Hi, not wanting to start the new year with doubt, I have rewritten along the lines of the VI-adap.edp example the variational inequality of the basket price of American options. Given my inexperience, would anyone be able to tell me if this is a good idea?
The results obtained are similar to the code found on the internet which had a slightly different implementation from the theory. Could you please check to see if I have written any corruptions?
Thank you and happy new year.
//--- algo parameters
int m=40;
int L=80;
int LL=80;
int j=-1;
int kmax=1;
int k=0;
//--- financial parameters
real T=1;
real sigmax=0.35;
real sigmay=0.3;
real rho=-0.3;
real r=0.02;
real K=40;
real dt=0.01;
//---
bool debug = false;
//mesh Th=square(20,20);
mesh Th=square(m,m,[L*x,LL*y]);
real eps=0.35;
fespace Vh(Th,P1); // P1 FE space
int n = Vh.ndof; // number of Degree of freedom
Vh uh,uhp,vh; // solution and previous one
Vh Ik; // to def the set where the containt is reached.

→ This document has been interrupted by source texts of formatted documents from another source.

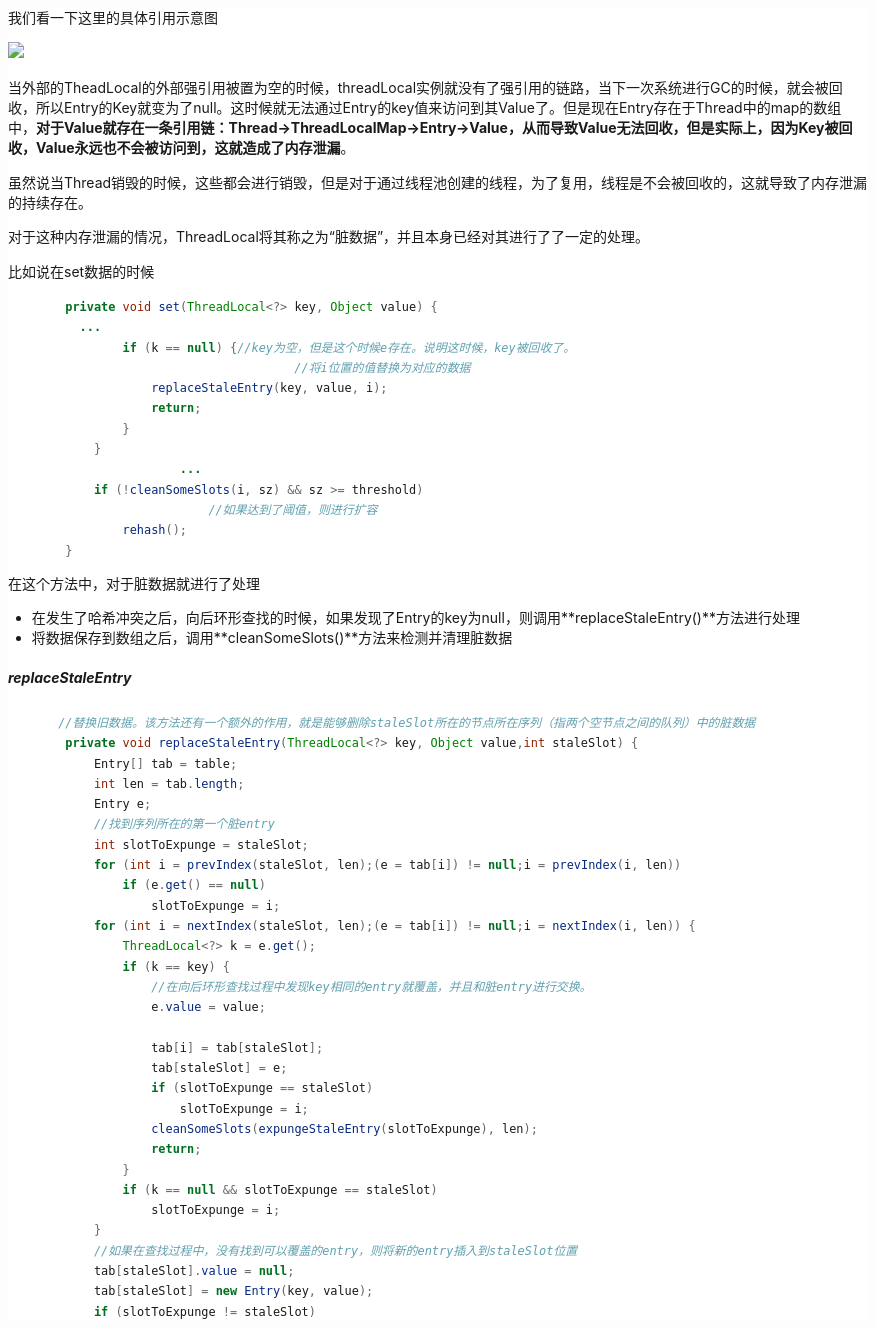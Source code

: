 我们看一下这里的具体引用示意图

![](https://upload-images.jianshu.io/upload_images/2615789-9107eeb7ad610325.jpg)

当外部的TheadLocal的外部强引用被置为空的时候，threadLocal实例就没有了强引用的链路，当下一次系统进行GC的时候，就会被回收，所以Entry的Key就变为了null。这时候就无法通过Entry的key值来访问到其Value了。但是现在Entry存在于Thread中的map的数组中，**对于Value就存在一条引用链：Thread->ThreadLocalMap->Entry->Value，从而导致Value无法回收，但是实际上，因为Key被回收，Value永远也不会被访问到，这就造成了内存泄漏**。

虽然说当Thread销毁的时候，这些都会进行销毁，但是对于通过线程池创建的线程，为了复用，线程是不会被回收的，这就导致了内存泄漏的持续存在。

对于这种内存泄漏的情况，ThreadLocal将其称之为“脏数据”，并且本身已经对其进行了了一定的处理。

比如说在set数据的时候

```java
        private void set(ThreadLocal<?> key, Object value) {
          ...
                if (k == null) {//key为空，但是这个时候e存在。说明这时候，key被回收了。
										//将i位置的值替换为对应的数据
                    replaceStaleEntry(key, value, i);
                    return;
                }
            }
						...
            if (!cleanSomeSlots(i, sz) && sz >= threshold)
							//如果达到了阈值，则进行扩容
                rehash();
        }
```

在这个方法中，对于脏数据就进行了处理

* 在发生了哈希冲突之后，向后环形查找的时候，如果发现了Entry的key为null，则调用**replaceStaleEntry()**方法进行处理
* 将数据保存到数组之后，调用**cleanSomeSlots()**方法来检测并清理脏数据

##### replaceStaleEntry

```java
       //替换旧数据。该方法还有一个额外的作用，就是能够删除staleSlot所在的节点所在序列（指两个空节点之间的队列）中的脏数据
        private void replaceStaleEntry(ThreadLocal<?> key, Object value,int staleSlot) {
            Entry[] tab = table;
            int len = tab.length;
            Entry e;
            //找到序列所在的第一个脏entry
            int slotToExpunge = staleSlot;
            for (int i = prevIndex(staleSlot, len);(e = tab[i]) != null;i = prevIndex(i, len))
                if (e.get() == null)
                    slotToExpunge = i;
            for (int i = nextIndex(staleSlot, len);(e = tab[i]) != null;i = nextIndex(i, len)) {
                ThreadLocal<?> k = e.get();
                if (k == key) {
					//在向后环形查找过程中发现key相同的entry就覆盖，并且和脏entry进行交换。
                    e.value = value;

                    tab[i] = tab[staleSlot];
                    tab[staleSlot] = e;
                    if (slotToExpunge == staleSlot)
                        slotToExpunge = i;
                    cleanSomeSlots(expungeStaleEntry(slotToExpunge), len);
                    return;
                }
                if (k == null && slotToExpunge == staleSlot)
                    slotToExpunge = i;
            }
            //如果在查找过程中，没有找到可以覆盖的entry，则将新的entry插入到staleSlot位置
            tab[staleSlot].value = null;
            tab[staleSlot] = new Entry(key, value);
            if (slotToExpunge != staleSlot)
```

real[int] rhs(n); // to store the right and side of the equation
real c=1000; // the parameter of the algoritme
func f=1; // right hand side function
func fd=0; // Dirichlet boundary condition function
Vh g=1;
// array to store
real[int] Aii(n),Aiin(n); // store the diagonal of the matrix
real tol=0.001,tolmin=0.0001;
real tgv = 1e30; // a huge value of exact penalisation of boundary condition
real res=0.;
// American option early exercise and other
func e = max(K-max(x,y),0.);
Vh pay=e;
uh=pay;
Vh xveloc = -x*r+x*sigmax^2+x*rho*sigmax*sigmay/2;
Vh yveloc = -y*r+y*sigmay^2+y*rho*sigmax*sigmay/2;
// the variational form of the problem:
varf a(uh,vh) = int2d(Th)( uh*vh*(r+1/dt)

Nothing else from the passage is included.